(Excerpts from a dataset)
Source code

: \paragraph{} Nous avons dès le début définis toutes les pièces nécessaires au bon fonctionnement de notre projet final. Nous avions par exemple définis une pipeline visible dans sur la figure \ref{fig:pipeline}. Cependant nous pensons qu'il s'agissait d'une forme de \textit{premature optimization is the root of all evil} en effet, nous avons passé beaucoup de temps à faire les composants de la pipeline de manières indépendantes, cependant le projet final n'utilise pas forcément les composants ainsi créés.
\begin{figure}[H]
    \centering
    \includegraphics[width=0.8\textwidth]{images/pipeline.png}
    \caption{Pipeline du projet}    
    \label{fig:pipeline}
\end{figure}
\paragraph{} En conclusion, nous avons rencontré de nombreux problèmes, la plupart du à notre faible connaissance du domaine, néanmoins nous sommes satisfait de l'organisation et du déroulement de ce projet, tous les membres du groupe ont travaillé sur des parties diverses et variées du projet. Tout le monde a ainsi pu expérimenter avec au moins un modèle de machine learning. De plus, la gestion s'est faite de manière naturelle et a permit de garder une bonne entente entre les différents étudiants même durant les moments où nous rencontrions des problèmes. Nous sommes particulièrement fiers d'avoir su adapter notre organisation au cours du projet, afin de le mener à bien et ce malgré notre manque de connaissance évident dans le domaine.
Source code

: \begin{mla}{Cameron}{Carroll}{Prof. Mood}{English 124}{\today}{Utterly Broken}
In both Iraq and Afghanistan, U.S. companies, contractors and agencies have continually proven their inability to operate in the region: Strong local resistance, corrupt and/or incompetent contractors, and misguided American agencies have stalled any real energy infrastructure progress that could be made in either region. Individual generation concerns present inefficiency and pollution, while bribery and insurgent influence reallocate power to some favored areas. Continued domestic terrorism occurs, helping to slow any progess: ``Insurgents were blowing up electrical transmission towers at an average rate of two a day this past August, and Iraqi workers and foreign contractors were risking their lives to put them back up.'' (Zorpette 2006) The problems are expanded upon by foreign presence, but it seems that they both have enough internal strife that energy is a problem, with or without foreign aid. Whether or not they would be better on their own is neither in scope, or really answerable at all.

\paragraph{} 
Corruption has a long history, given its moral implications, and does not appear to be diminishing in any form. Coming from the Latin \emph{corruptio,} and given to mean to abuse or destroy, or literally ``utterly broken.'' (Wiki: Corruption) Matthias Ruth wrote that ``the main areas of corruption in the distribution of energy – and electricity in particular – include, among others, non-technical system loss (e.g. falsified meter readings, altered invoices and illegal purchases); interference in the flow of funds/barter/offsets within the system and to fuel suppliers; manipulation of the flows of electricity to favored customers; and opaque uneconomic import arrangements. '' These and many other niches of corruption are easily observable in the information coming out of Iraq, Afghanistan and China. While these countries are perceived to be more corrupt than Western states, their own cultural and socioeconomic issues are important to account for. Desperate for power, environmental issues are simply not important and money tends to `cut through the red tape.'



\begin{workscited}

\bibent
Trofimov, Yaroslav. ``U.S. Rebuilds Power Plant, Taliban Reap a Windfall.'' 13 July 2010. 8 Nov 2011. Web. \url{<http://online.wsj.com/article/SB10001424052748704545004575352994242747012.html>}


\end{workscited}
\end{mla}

What needs to be done: Would you retype all of the lines shown above, exactly as given?

Completed task:
Source code

: \paragraph{} Nous avons dès le début définis toutes les pièces nécessaires au bon fonctionnement de notre projet final. Nous avions par exemple définis une pipeline visible dans sur la figure \ref{fig:pipeline}. Cependant nous pensons qu'il s'agissait d'une forme de \textit{premature optimization is the root of all evil} en effet, nous avons passé beaucoup de temps à faire les composants de la pipeline de manières indépendantes, cependant le projet final n'utilise pas forcément les composants ainsi créés.
\begin{figure}[H]
    \centering
    \includegraphics[width=0.8\textwidth]{images/pipeline.png}
    \caption{Pipeline du projet}    
    \label{fig:pipeline}
\end{figure}
\paragraph{} En conclusion, nous avons rencontré de nombreux problèmes, la plupart du à notre faible connaissance du domaine, néanmoins nous sommes satisfait de l'organisation et du déroulement de ce projet, tous les membres du groupe ont travaillé sur des parties diverses et variées du projet. Tout le monde a ainsi pu expérimenter avec au moins un modèle de machine learning. De plus, la gestion s'est faite de manière naturelle et a permit de garder une bonne entente entre les différents étudiants même durant les moments où nous rencontrions des problèmes. Nous sommes particulièrement fiers d'avoir su adapter notre organisation au cours du projet, afin de le mener à bien et ce malgré notre manque de connaissance évident dans le domaine.
Source code

: \begin{mla}{Cameron}{Carroll}{Prof. Mood}{English 124}{\today}{Utterly Broken}
In both Iraq and Afghanistan, U.S. companies, contractors and agencies have continually proven their inability to operate in the region: Strong local resistance, corrupt and/or incompetent contractors, and misguided American agencies have stalled any real energy infrastructure progress that could be made in either region. Individual generation concerns present inefficiency and pollution, while bribery and insurgent influence reallocate power to some favored areas. Continued domestic terrorism occurs, helping to slow any progess: ``Insurgents were blowing up electrical transmission towers at an average rate of two a day this past August, and Iraqi workers and foreign contractors were risking their lives to put them back up.'' (Zorpette 2006) The problems are expanded upon by foreign presence, but it seems that they both have enough internal strife that energy is a problem, with or without foreign aid. Whether or not they would be better on their own is neither in scope, or really answerable at all.

\paragraph{} 
Corruption has a long history, given its moral implications, and does not appear to be diminishing in any form. Coming from the Latin \emph{corruptio,} and given to mean to abuse or destroy, or literally ``utterly broken.'' (Wiki: Corruption) Matthias Ruth wrote that ``the main areas of corruption in the distribution of energy – and electricity in particular – include, among others, non-technical system loss (e.g. falsified meter readings, altered invoices and illegal purchases); interference in the flow of funds/barter/offsets within the system and to fuel suppliers; manipulation of the flows of electricity to favored customers; and opaque uneconomic import arrangements. '' These and many other niches of corruption are easily observable in the information coming out of Iraq, Afghanistan and China. While these countries are perceived to be more corrupt than Western states, their own cultural and socioeconomic issues are important to account for. Desperate for power, environmental issues are simply not important and money tends to `cut through the red tape.'



\begin{workscited}

\bibent
Trofimov, Yaroslav. ``U.S. Rebuilds Power Plant, Taliban Reap a Windfall.'' 13 July 2010. 8 Nov 2011. Web. \url{<http://online.wsj.com/article/SB10001424052748704545004575352994242747012.html>}


\end{workscited}
\end{mla}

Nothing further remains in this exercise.